James Tobin y la cesta de los huevos





En la última reunión del Consejo Europeo, celebrada el pasado diciembre, los veintisiete hablaron de la necesidad de que el sistema financiero renovase su contrato económico y social con la sociedad después de los durísimos 30 meses de crisis global, cuyo epicentro estuvo precisamente en las finanzas internacionales. Para ello propusieron el estudio de cuatro grandes medidas: la generalización de fondos de garantías sostenidos por los bancos, gravámenes sobre los bonus de los ejecutivos del sector financiero, el establecimiento de primas que las entidades pagarían a los Estados por su papel de aseguradores de los riesgos y, finalmente y más importante para lo que aquí me interesa comentar, una tasa para las transacciones financieras.

En la página de ayer publiqué un artículo (Añorando Bretton Woods) en el que me ocupé de los problemas causados por el abandono de los acuerdos establecidos en aquella ciudad norteamericana que han traído como funesta consecuencia el desplome de la economía virtual y la crisis de la economía real cuyos efectos estamos pagando ahora.
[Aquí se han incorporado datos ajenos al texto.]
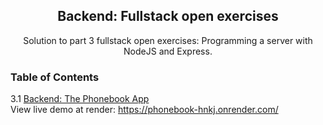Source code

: <h2 align="center">Backend: Fullstack open exercises</h2>

<p align="center">Solution to part 3 fullstack open exercises: Programming a server with NodeJS and Express.</p>

### Table of Contents

3.1 [Backend: The Phonebook App](exercises/phonebook) <br/>
    View live demo at render: https://phonebook-hnkj.onrender.com/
Finalizaba exponiendo la necesidad de establecer “un nuevo muro de contención que rehabilite el reparto de la riqueza y equilibre las insostenibles desigualdades del mundo actual”. “Soluciones las hay” –escribí-“volveremos a ellas desde Champaign, Illinois”.



Campus de Illinois State University en Champaign, Illinois.

En Champaign nació el economista norteamericano James Tobin (1918-2002), premio Nobel de Economía en 1981. Profesor en la Universidad de Yale desde 1950, y asesor del presidente Kennedy, Tobin fue siempre un hombre de ideas archikeynesianas. Frente a las políticas monetaristas propugnadas desde la Universidad Chicago, Tobin defendió el legado de Keynes y propugnó políticas fiscales y redistributivas. El Nobel se lo concedieron por haber desarrollado un complejísimo modelo de cálculo de variables financieras y monetarias, y por una teoría sobre criterios de inversión en la que recomendaba la diversificación de las inversiones. Cuando los periodistas le preguntaron qué quería decir aquello, intentó simplificar. Consecuencia: Tobin se convirtió en el hombre que ganó el Premio Nobel por recomendar que “no se pusieran todos los huevos en la misma cesta”.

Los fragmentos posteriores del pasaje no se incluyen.